“Hey, Cassie, Mr. Temple has saved us some real good seats so we can watch the rodeo.” Scrappy stood outside the van.
Cassie raised her head from the steering wheel, where she'd laid it while fighting to regain her composure. The first cool breeze of the day caressed her flushed face, and sunset streaked the western sky in a glorious riot of color. How long had she been sitting there?
“Come with me,” Scrappy coaxed. “I haven't seen a good bronc-busting contest in a dog's age. Besides, there's an old friend of Allen's in the stands and he wants to meet us.” He opened the door and tugged gently at her arm. “Believe it or not, the guy is a record promoter. Maybe this is the break we've all been waiting for.”
Cassie let herself be helped out of the van.
“What's the matter with you, girl? You look like your last friend just kicked you in the teeth.”
A ghost of a smile played around Cassie's lips. How could Hoyt even suggest that she dump Allen and the Twisters? They were her family, her best friends. No amount of money could buy that kind of loyalty.
“I think I'm about ready for a nice long vacation, anything that doesn't involve music,” she said as she strolled with Scrappy toward the stands. “This has been the hardest ten months of my life. What do you say? Let's lay low for a while, find some sun on a quiet beach and rest.” Her lips still tasted of Hoyt's kiss and she rubbed them with the back of her hand. “I'm tired of this hectic pace. Allen's customers and the rest of Dallas can dance to a jukebox for a while.”
“We'd better see what this promoter has up his sleeve first,” Scrappy said. “If this doesn't work out, then we'll talk about a break.”
“Do you ever wonder where all of this chaotic rushing around that we do is finally going to lead, and whether it's worth the toll we're paying?” Cassie hoped he didn't misunderstand her reason for asking, but she had to talk about her feelings, try to get some perspective on her problems. “Sometimes I think it would be easier to settle for a vine-covered cottage out on the prairie and call it quits.”

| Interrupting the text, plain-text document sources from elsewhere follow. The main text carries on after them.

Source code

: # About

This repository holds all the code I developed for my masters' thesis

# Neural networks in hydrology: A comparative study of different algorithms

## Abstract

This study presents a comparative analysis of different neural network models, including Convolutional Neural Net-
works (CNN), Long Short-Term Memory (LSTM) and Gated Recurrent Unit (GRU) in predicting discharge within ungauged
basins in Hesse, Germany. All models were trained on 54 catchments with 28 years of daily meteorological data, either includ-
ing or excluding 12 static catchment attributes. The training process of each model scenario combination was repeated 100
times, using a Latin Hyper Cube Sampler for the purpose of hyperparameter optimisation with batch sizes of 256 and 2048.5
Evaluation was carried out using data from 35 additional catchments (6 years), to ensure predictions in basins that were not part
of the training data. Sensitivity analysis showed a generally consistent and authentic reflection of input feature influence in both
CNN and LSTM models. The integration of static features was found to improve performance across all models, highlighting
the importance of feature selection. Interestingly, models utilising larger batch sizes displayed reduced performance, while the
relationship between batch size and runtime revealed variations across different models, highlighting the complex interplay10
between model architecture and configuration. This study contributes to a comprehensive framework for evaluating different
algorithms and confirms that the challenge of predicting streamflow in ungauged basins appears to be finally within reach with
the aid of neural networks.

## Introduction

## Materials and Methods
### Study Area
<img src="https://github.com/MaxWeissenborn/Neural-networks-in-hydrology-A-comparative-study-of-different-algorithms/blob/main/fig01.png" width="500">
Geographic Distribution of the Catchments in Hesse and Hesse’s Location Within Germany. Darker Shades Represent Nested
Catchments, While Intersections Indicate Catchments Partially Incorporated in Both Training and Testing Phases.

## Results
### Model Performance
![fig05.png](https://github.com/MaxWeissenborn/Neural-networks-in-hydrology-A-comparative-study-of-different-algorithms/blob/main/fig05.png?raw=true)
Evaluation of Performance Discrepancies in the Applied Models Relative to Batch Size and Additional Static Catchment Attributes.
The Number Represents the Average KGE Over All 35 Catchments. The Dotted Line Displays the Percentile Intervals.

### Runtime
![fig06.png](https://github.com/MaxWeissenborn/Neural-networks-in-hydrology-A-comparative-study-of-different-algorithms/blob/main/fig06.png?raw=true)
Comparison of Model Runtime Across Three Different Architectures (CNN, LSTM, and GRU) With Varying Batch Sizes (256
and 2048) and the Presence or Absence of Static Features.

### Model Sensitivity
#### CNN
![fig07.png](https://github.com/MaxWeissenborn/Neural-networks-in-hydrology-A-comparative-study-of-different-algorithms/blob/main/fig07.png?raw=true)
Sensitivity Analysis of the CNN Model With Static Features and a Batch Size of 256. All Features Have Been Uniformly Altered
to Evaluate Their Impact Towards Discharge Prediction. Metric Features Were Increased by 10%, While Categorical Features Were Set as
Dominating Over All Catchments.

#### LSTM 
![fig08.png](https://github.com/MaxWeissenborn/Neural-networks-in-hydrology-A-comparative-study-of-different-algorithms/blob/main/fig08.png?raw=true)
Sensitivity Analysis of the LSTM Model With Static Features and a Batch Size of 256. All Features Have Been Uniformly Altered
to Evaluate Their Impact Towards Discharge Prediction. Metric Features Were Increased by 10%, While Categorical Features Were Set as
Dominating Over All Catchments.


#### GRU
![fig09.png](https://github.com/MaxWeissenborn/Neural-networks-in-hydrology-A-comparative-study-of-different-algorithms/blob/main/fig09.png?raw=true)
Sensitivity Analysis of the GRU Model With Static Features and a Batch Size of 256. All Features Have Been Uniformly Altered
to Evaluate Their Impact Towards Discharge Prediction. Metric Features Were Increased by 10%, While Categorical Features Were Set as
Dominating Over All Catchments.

He nodded slowly, as in tune with her now as he was onstage. “I know what you mean, Cass. This whole scene gets to me every now and then, too.”
“How have you stood it for so long? What is it that makes you want to get up on that stage every night and put your ego at the crowd's mercy? How do you stay so calm and— and sane?”
“It wasn't always that way, babe, believe me. Remind me sometime when we've got a couple of hours and I'll tell you how looks can deceive.” Scrappy kicked a pebble along the ground with the scuffed toe of his plainer-than-mud boots. “I've been on the outside looking in for so long that I get lower than a snake's belly just thinking about it.”
Scrappy scratched his bearded chin. “I never have figured out what it is that drives me, whether I'm just a show-off or whether I actually have something worthwhile to contribute to the music business.” He shrugged. “Who knows? I think this business must get into your bloodstream, like an incurable disease of some sort.”
“We've got a disease, all right,” she agreed wryly. “Don't tell anyone else, but I think they build padded cells for people like us.”
“Maybe so. But I know one thing for sure. I wouldn't trade the applause and the satisfaction of pleasing a crowd for all of the beer in the Lone Star Brewery.” He shot her a sideways glance. “I don't think you would, either.”
They laughed together and Cassie was cheered by the fact that there was someone else who understood her blues. “Let's stick that song I wrote into the second set,” she suggested. Her enthusiasm was coming back and she was ready to lick the world, an audience at a time. “We've rehearsed it enough and I'm comfortable with your arrangement now.”
“If that promoter friend of Allen's is legitimate, that song could just be our ticket to Nashville.” Scrappy grabbed her hand. “Pick up your feet, girl. I don't want to miss the action.” They broke into a jog and headed for the arena.
Hoyt's name was announced over the loudspeaker as Cassie crawled past a row of knees and found her seat in the bleachers. His chap-covered legs straddled the heaving sides of a bad medicine mustang, and he held one hand high above his Stetson in arrogant compliance with the strict rules of bronc busting.
“Oooooh!” The crowd gasped in admiration as Hoyt absorbed a particularly brutal jolt. Sunlight glinted off the silver belt buckle he'd won as champion of the Grand National Finals last year in San Francisco.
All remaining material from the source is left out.